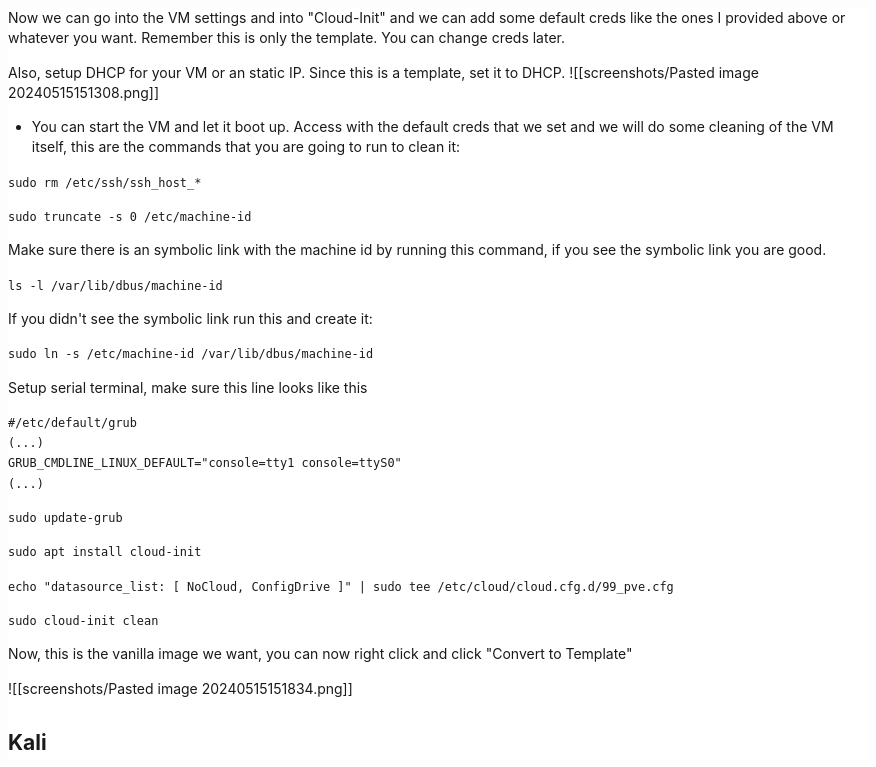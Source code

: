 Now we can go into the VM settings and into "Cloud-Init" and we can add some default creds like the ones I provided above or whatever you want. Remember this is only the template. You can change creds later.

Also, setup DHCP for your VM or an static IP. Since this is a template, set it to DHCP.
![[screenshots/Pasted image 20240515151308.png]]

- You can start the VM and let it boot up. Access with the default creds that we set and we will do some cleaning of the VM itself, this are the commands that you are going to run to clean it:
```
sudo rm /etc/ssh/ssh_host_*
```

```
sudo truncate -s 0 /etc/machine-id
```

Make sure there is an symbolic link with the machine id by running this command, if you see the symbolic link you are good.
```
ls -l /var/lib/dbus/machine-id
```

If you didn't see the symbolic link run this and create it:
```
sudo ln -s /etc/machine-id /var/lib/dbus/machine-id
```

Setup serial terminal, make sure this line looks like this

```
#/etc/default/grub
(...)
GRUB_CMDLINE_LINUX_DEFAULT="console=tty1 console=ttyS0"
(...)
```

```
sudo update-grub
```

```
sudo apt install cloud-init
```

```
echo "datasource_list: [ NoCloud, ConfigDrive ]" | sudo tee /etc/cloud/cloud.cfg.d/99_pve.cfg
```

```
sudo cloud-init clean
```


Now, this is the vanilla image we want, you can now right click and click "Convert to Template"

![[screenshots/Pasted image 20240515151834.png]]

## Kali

== Task requirements ==
The material shown above is to be repeated verbatim, and its pictures are to be omitted.

== Response area ==
Source code

: Now we can go into the VM settings and into "Cloud-Init" and we can add some default creds like the ones I provided above or whatever you want. Remember this is only the template. You can change creds later.

Also, setup DHCP for your VM or an static IP. Since this is a template, set it to DHCP.
![[screenshots/Pasted image 20240515151308.png]]

- You can start the VM and let it boot up. Access with the default creds that we set and we will do some cleaning of the VM itself, this are the commands that you are going to run to clean it:
```
sudo rm /etc/ssh/ssh_host_*
```

```
sudo truncate -s 0 /etc/machine-id
```

Make sure there is an symbolic link with the machine id by running this command, if you see the symbolic link you are good.
```
ls -l /var/lib/dbus/machine-id
```

If you didn't see the symbolic link run this and create it:
```
sudo ln -s /etc/machine-id /var/lib/dbus/machine-id
```

Setup serial terminal, make sure this line looks like this

```
#/etc/default/grub
(...)
GRUB_CMDLINE_LINUX_DEFAULT="console=tty1 console=ttyS0"
(...)
```

```
sudo update-grub
```

```
sudo apt install cloud-init
```

```
echo "datasource_list: [ NoCloud, ConfigDrive ]" | sudo tee /etc/cloud/cloud.cfg.d/99_pve.cfg
```

```
sudo cloud-init clean
```


Now, this is the vanilla image we want, you can now right click and click "Convert to Template"

![[screenshots/Pasted image 20240515151834.png]]

## Kali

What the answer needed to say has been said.